On Wed, 17 Sep 2003 16:43:24 +0100, Keith Willshaw wrote:
"phil hunt" wrote in message
...
On Wed, 17 Sep 2003 11:11:24 GMT, Tom Cooper wrote:
Then no-one with any sense will buy from them. Note that in
mass-market software, this is already happening: many countries[1]
are moving away from Microsoft Windows towards Linux because they
don't want the US govmt to spy on them, or to be dependent on forign
technology.
[1]: e.g. Germany, Peru, Venezuela, Brazil, Thailand, China, Japan,
South Korea.
Nonsense
I work for a software company that has versions of its product
available on various flavours of Unix including Linux as well
as Windows.
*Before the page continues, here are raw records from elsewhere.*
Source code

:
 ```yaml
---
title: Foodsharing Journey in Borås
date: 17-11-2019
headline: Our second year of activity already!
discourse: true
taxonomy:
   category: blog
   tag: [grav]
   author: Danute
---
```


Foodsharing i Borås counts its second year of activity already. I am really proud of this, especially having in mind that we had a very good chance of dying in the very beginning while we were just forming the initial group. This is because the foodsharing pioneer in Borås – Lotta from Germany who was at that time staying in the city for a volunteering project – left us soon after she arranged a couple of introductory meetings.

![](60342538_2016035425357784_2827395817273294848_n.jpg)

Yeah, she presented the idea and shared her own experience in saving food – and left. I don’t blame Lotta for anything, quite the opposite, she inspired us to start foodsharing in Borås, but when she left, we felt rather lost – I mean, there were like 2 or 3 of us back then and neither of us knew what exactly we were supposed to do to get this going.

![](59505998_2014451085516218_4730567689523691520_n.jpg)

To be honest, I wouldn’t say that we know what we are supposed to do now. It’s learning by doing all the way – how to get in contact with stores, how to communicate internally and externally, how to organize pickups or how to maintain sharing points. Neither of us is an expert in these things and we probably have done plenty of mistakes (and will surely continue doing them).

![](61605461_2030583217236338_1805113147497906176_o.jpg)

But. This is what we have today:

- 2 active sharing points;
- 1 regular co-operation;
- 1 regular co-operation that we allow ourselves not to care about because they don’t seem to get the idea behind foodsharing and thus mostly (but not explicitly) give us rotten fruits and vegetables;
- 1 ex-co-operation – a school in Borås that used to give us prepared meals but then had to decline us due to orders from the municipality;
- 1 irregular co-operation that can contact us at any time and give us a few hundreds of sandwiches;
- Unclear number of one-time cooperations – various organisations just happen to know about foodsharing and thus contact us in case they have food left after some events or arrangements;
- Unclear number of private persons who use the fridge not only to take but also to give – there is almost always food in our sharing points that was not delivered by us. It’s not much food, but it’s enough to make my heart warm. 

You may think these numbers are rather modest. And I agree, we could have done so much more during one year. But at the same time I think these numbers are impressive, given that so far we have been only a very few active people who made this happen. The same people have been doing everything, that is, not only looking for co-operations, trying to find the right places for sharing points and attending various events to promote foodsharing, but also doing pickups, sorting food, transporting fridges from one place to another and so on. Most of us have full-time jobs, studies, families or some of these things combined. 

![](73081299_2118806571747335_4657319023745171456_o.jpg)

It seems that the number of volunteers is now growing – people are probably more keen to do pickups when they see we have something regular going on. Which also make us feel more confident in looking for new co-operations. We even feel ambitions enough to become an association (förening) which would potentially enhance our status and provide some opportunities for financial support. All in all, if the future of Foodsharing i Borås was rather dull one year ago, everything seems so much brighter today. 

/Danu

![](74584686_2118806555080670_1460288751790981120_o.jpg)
We havent made a new Unix sale in 5 years,
the overwhelming demand is for NT/Win2k/XP versions
and that includes clients in Germany, China, Japan and
South Korea.
So the fact that people don't apparently want to use the Unix
version of *one particular software package*, is somehow meant to
indicate that the govmts of these countries haven't set up
initiatives to switch some or all of computers in govmt use to
Linux?
If that's the state of your logic, I hope they don't employ you as
a programmer! BTW, the last car I owned was made by an American
company; this proves that no companies outside the USA manufacture
motor vehicles.
For specialist applications some organisations withing those
countries may well choose Linux, we use it for our web
servers but I'll bet that 90%+ of the PC's on desks in
those nations are running Windows
Yes, you're probably right -- after all, if no-one was using
Windows, then there would be no desire to switch from Windows. The
question is, what will they be using in 5 or 10 years time?